» Task statement: Among the entries below, only the lines starting at the one with "for those tasks." and ending at the one with "On the varieties", both included, are to be printed exactly.

Items from a data source
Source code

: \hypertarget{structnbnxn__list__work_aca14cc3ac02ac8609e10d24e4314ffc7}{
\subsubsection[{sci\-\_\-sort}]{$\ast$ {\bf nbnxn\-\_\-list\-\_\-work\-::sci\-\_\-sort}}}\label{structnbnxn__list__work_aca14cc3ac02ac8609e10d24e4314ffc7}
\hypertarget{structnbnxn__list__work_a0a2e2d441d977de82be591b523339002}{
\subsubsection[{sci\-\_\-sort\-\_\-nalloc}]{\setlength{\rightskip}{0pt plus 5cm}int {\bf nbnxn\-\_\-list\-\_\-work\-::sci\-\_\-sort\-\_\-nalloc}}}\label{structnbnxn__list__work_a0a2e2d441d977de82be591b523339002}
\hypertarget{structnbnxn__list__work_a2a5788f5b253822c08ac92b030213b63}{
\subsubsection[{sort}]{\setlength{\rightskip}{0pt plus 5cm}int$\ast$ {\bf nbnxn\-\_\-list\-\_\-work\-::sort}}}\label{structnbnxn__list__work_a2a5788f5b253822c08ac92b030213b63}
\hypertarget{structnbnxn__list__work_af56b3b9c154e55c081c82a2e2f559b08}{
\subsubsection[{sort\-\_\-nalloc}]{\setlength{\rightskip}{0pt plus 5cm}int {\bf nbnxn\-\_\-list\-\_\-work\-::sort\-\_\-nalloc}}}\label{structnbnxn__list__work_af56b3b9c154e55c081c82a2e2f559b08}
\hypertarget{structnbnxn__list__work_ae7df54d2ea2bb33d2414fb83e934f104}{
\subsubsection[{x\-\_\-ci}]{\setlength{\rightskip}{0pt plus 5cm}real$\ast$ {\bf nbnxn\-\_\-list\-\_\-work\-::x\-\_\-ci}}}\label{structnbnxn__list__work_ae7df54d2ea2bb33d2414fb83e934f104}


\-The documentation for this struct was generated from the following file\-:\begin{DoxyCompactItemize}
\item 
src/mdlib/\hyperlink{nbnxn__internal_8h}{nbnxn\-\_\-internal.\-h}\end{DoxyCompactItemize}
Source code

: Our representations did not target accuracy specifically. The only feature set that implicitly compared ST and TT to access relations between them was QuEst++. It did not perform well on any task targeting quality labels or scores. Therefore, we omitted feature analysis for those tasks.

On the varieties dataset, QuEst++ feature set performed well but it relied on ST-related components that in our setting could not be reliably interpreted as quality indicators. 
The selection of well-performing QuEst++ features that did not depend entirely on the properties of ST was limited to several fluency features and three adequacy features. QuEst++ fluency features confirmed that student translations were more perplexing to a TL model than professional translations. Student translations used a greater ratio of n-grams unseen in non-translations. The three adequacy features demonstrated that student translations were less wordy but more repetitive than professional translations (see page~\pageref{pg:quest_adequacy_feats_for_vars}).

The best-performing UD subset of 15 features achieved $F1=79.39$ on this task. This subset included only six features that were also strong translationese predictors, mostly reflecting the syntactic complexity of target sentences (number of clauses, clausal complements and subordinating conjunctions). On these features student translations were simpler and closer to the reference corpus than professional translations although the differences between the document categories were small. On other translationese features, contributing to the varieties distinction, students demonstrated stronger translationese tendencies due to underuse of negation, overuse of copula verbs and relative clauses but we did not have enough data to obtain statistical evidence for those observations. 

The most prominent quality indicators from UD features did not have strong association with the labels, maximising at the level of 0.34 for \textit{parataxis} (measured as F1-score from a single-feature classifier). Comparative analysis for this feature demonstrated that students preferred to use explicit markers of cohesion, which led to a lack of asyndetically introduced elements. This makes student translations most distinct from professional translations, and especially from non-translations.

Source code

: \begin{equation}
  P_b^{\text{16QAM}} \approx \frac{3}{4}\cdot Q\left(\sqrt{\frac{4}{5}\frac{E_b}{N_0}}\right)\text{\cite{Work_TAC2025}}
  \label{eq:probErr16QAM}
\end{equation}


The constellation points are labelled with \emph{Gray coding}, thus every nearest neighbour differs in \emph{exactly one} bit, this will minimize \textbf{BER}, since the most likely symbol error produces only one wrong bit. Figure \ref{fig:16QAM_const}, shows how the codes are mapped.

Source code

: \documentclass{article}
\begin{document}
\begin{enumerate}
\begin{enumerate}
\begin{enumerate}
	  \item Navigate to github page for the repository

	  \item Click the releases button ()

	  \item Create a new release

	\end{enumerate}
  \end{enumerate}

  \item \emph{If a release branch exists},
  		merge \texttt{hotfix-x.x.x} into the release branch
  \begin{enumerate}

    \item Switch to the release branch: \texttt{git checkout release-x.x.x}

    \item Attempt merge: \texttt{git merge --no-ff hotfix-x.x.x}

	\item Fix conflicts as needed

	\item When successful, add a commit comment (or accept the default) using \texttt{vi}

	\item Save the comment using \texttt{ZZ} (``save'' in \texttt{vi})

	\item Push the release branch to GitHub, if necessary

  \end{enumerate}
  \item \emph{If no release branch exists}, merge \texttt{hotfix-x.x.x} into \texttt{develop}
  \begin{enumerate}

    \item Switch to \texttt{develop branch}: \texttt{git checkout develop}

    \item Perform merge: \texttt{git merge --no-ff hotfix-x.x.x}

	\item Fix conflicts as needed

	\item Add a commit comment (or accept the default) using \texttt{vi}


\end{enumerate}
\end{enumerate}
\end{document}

» Solution for this task:
: Our representations did not target accuracy specifically. The only feature set that implicitly compared ST and TT to access relations between them was QuEst++. It did not perform well on any task targeting quality labels or scores. Therefore, we omitted feature analysis for those tasks.

On the varieties dataset, QuEst++ feature set performed well but it relied on ST-related components that in our setting could not be reliably interpreted as quality indicators. 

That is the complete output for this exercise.